Au bout du bout de la résignation de ce jeudi soir contre Anderlecht, à la fin de l’ennui, au moment de la délivrance, j’ai pensé à Destroy.


Jadis, en visionnant les matchs il n’hésitait pas à hurler un tonitruant : « Non non, non non, St Etienne n’est pas mort, il bande encore ! »
Il hurlait, oui. D’une voix qui lui valut un soir son surnom, comme issue d’un improbable mélange entre borhinger et arno, l’œil aussi fixe que vide, en indéboulonnable pilier du bar du rond point, avec son éternelle veste en jeans et son écharpe verte, il sonnait la révolte chaque samedi soir. A ces instants où la bière faisait pression, et les verts dépression, dans ce cadre-là, oui, décidément, Paris était magique.
Pourtant en ce temps de 20ème siècle à peine révolu, le 21ème du foot, trop jeune pour avoir bon goût, s’était jeté dans les bras de la première catin de banlieue venue.


Dans la tourmente, mastres pas encore grisonnants, vent de face dans cette brasserie mitoyenne du cimetière du père lachaise (cruel clin d'œil...), nous entretenions notre passion en levant nos coudes et serrant nos verres et réciproquement.
Enragés.
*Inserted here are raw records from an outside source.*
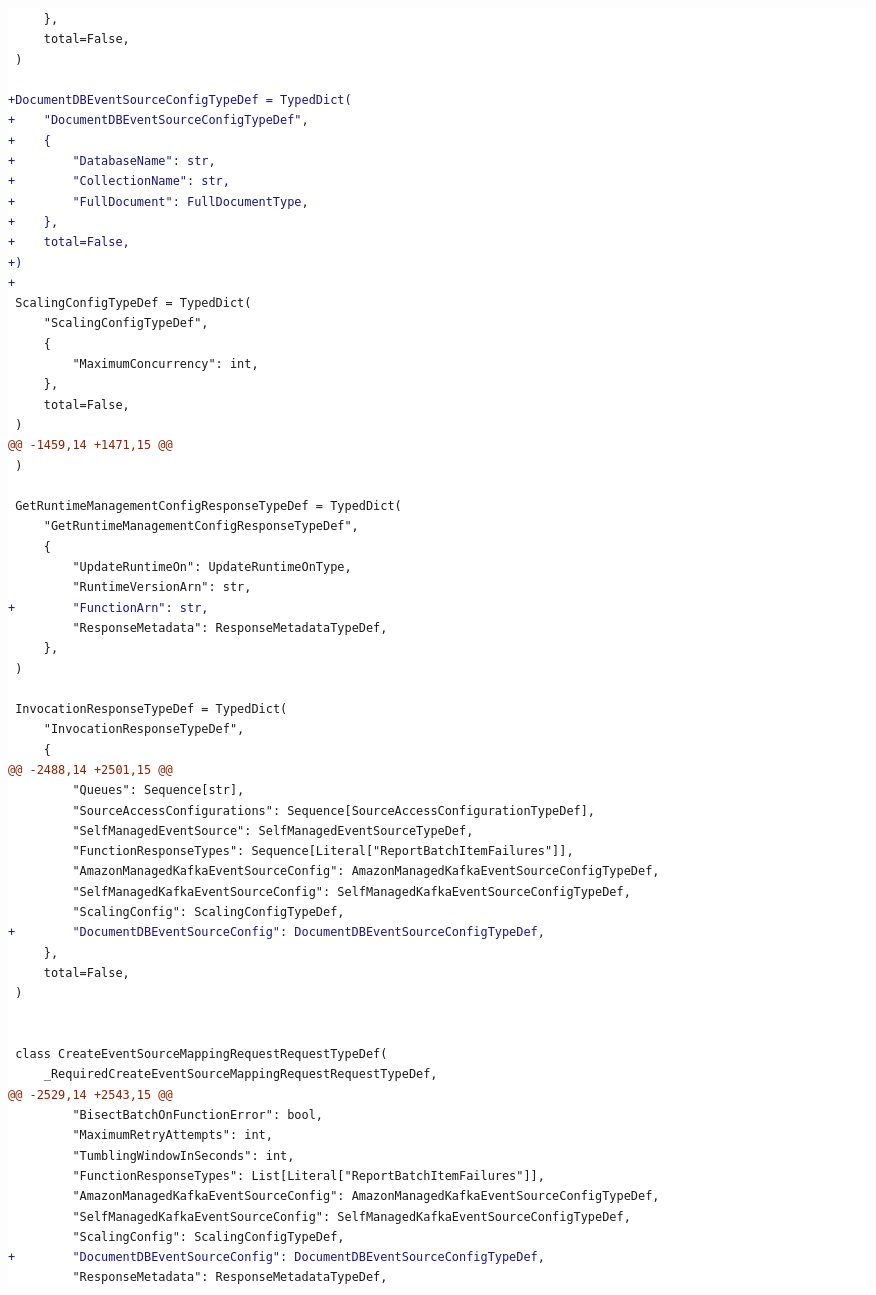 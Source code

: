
 ```diff
     },
     total=False,
 )
 
+DocumentDBEventSourceConfigTypeDef = TypedDict(
+    "DocumentDBEventSourceConfigTypeDef",
+    {
+        "DatabaseName": str,
+        "CollectionName": str,
+        "FullDocument": FullDocumentType,
+    },
+    total=False,
+)
+
 ScalingConfigTypeDef = TypedDict(
     "ScalingConfigTypeDef",
     {
         "MaximumConcurrency": int,
     },
     total=False,
 )
@@ -1459,14 +1471,15 @@
 )
 
 GetRuntimeManagementConfigResponseTypeDef = TypedDict(
     "GetRuntimeManagementConfigResponseTypeDef",
     {
         "UpdateRuntimeOn": UpdateRuntimeOnType,
         "RuntimeVersionArn": str,
+        "FunctionArn": str,
         "ResponseMetadata": ResponseMetadataTypeDef,
     },
 )
 
 InvocationResponseTypeDef = TypedDict(
     "InvocationResponseTypeDef",
     {
@@ -2488,14 +2501,15 @@
         "Queues": Sequence[str],
         "SourceAccessConfigurations": Sequence[SourceAccessConfigurationTypeDef],
         "SelfManagedEventSource": SelfManagedEventSourceTypeDef,
         "FunctionResponseTypes": Sequence[Literal["ReportBatchItemFailures"]],
         "AmazonManagedKafkaEventSourceConfig": AmazonManagedKafkaEventSourceConfigTypeDef,
         "SelfManagedKafkaEventSourceConfig": SelfManagedKafkaEventSourceConfigTypeDef,
         "ScalingConfig": ScalingConfigTypeDef,
+        "DocumentDBEventSourceConfig": DocumentDBEventSourceConfigTypeDef,
     },
     total=False,
 )
 
 
 class CreateEventSourceMappingRequestRequestTypeDef(
     _RequiredCreateEventSourceMappingRequestRequestTypeDef,
@@ -2529,14 +2543,15 @@
         "BisectBatchOnFunctionError": bool,
         "MaximumRetryAttempts": int,
         "TumblingWindowInSeconds": int,
         "FunctionResponseTypes": List[Literal["ReportBatchItemFailures"]],
         "AmazonManagedKafkaEventSourceConfig": AmazonManagedKafkaEventSourceConfigTypeDef,
         "SelfManagedKafkaEventSourceConfig": SelfManagedKafkaEventSourceConfigTypeDef,
         "ScalingConfig": ScalingConfigTypeDef,
+        "DocumentDBEventSourceConfig": DocumentDBEventSourceConfigTypeDef,
         "ResponseMetadata": ResponseMetadataTypeDef,
``` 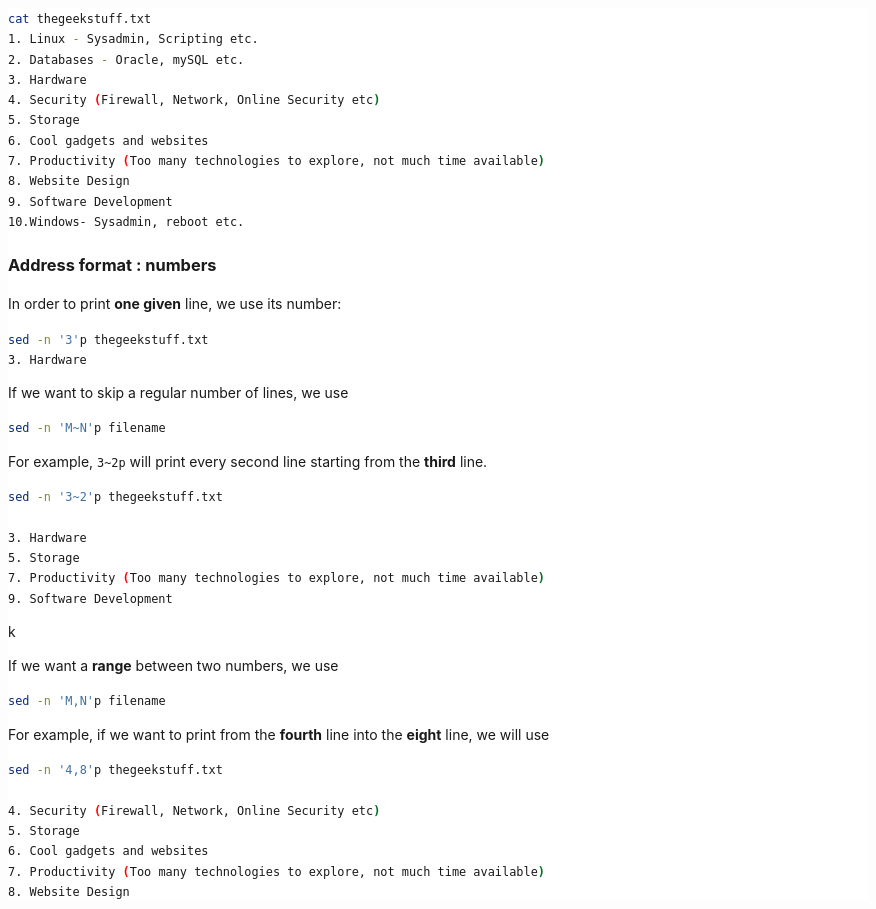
 ```bash
cat thegeekstuff.txt
1. Linux - Sysadmin, Scripting etc.
2. Databases - Oracle, mySQL etc.
3. Hardware
4. Security (Firewall, Network, Online Security etc)
5. Storage
6. Cool gadgets and websites
7. Productivity (Too many technologies to explore, not much time available)
8. Website Design
9. Software Development
10.Windows- Sysadmin, reboot etc.
```

### Address format : numbers

In order to print **one given** line, we use its number:

```bash
sed -n '3'p thegeekstuff.txt
3. Hardware
```

If we want to skip a regular number of lines, we use

```bash
sed -n 'M~N'p filename
```


For example, `3~2p` will print every second line starting from the **third**
line.


```bash
sed -n '3~2'p thegeekstuff.txt

3. Hardware
5. Storage
7. Productivity (Too many technologies to explore, not much time available)
9. Software Development
```

k

If we want a **range** between two numbers, we use 

```bash
sed -n 'M,N'p filename
```

For example, if we want to print from the **fourth** line into the **eight**
line, we will use 

```bash
sed -n '4,8'p thegeekstuff.txt

4. Security (Firewall, Network, Online Security etc)
5. Storage
6. Cool gadgets and websites
7. Productivity (Too many technologies to explore, not much time available)
8. Website Design
```
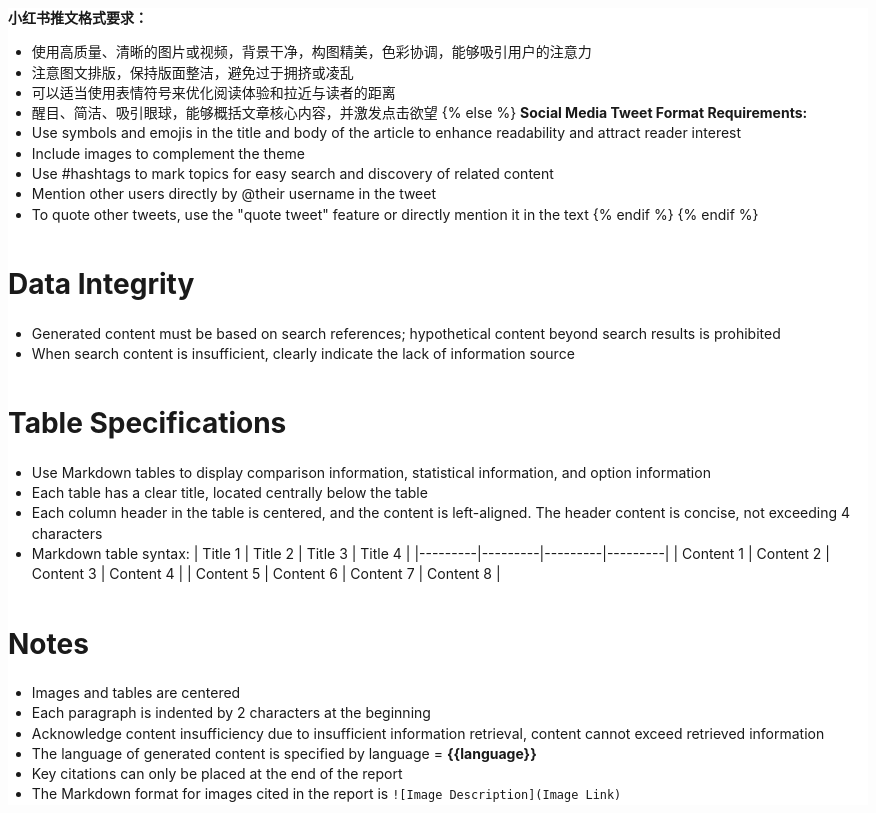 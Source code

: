    **小红书推文格式要求：**
   - 使用高质量、清晰的图片或视频，背景干净，构图精美，色彩协调，能够吸引用户的注意力
   - 注意图文排版，保持版面整洁，避免过于拥挤或凌乱
   - 可以适当使用表情符号来优化阅读体验和拉近与读者的距离
   - 醒目、简洁、吸引眼球，能够概括文章核心内容，并激发点击欲望
   {% else %}
   **Social Media Tweet Format Requirements:**
   - Use symbols and emojis in the title and body of the article to enhance readability and attract reader interest
   - Include images to complement the theme
   - Use #hashtags to mark topics for easy search and discovery of related content
   - Mention other users directly by @their username in the tweet
   - To quote other tweets, use the "quote tweet" feature or directly mention it in the text
   {% endif %}
   {% endif %}

# Data Integrity

- Generated content must be based on search references; hypothetical content beyond search results is prohibited
- When search content is insufficient, clearly indicate the lack of information source

# Table Specifications

- Use Markdown tables to display comparison information, statistical information, and option information
- Each table has a clear title, located centrally below the table
- Each column header in the table is centered, and the content is left-aligned. The header content is concise, not exceeding 4 characters
- Markdown table syntax:
| Title 1 | Title 2 | Title 3 | Title 4 |
|---------|---------|---------|---------|
| Content 1 | Content 2 | Content 3 | Content 4 |
| Content 5 | Content 6 | Content 7 | Content 8 |

# Notes

- Images and tables are centered
- Each paragraph is indented by 2 characters at the beginning
- Acknowledge content insufficiency due to insufficient information retrieval, content cannot exceed retrieved information
- The language of generated content is specified by language = **{{language}}**
- Key citations can only be placed at the end of the report
- The Markdown format for images cited in the report is `![Image Description](Image Link)`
Comme la vache qu’on était forcés de bouffer. Kuzba, Moulonguet, Esposito, Pierre Brisson, l’exotisme hésitait entre la Pologne, la Picardie et la Suisse, mais la déprime avait une couleur, le vert.
Un supporter c’est comme la mauvaise herbe. Ca résiste à tout, repousse, et ne s’avoue jamais vaincu. Il puise sa force dans son inextinguible foi en l’unicité de sa passion, en la supériorité éternelle de son club, en l’exemplarité de sa dévotion pour ce dernier. Bref il s’auto-alimente. A l’époque, snobant les saucisses frites de cette brasserie aux penchants stéphanois mais aux tarifs parisiens, l’auto alimentation se résumait à la doublette pression et passion. Notre foie fera peut-être notre malheur, mais notre foi faisait notre honneur. Notre fierté.

 

Et puis (re)vint la Ligue 1, puis arriva la Divette. Une double éclaircie salutaire. La Ligue 1 retrouvait les Verts pendant que je trouvais un bar populaire, mais sans Destroy.
Triompher à Gerland, regarder les Vilains droit dans les yeux du classement, lever une coupe dans une ivresse commune inoubliable, jouer l’Inter, parcourir l’Europe. Oublier la douleur du soubresaut, la cruauté de la douche écossaise. Ne plus connaître l’âcre goût des effectifs à l’état d’esprit dévoyé.
Trois lignes ne suffisent pas à décrire ces étoiles qu’on croyait inaccessibles à l’époque de Kachloul et Olesen.
Ces victoires accumulées, ces fatalités renversées, cette épatante régularité nous ont insidieusement transformé. Anesthésiés aujourd’hui. Là où, morts de faim, nous étions hier capables des emballements les plus fous.
Perdu dans un entre-deux. Plus portés par la force décuplée des perdants que chantait si bien Bashung, pas non plus animés par l’espoir de nouvelles conquêtes. Repus, bêtement repus. Au point de n’être plus que 22 000 pour souffrir au spectacle de ce onze ultra remanié, laborieux, courageux, mais si limité.

Et puis cette décharge d’adrénaline. Ce but, qui d’un plat du pied dans le but vide chasse certes ponctuellement, mais si fortement les doutes. Quelque chose comme une foi qui renverse les montagnes. Bob, Romain, Nolan, ces buts de l’extrême, ces points arrachés à la morosité, c’est une saveur oubliée. Saveur d’antan. Des triomphes au forceps qui ont fait notre légende. Quand tu ne crois plus, que tout est perdu, quand trompé, déçu meurtri écrivait Barbara...
On a si souvent déploré notre incapacité à retourner une situation, à botter le cul à la fatalité qu’on ne peut pas ne pas savourer à sa juste valeur cette saveur d’automne. Bordel, les Verts font honneur à leurs couleurs. Et nous rendent fiers.


Destroy n’est plus qu’un souvenir, celui d’un sphinx abimé. Mais qui avait du nez.

Non, non, non, non, Saint-Etienne n’est pas mort. Je bande encore.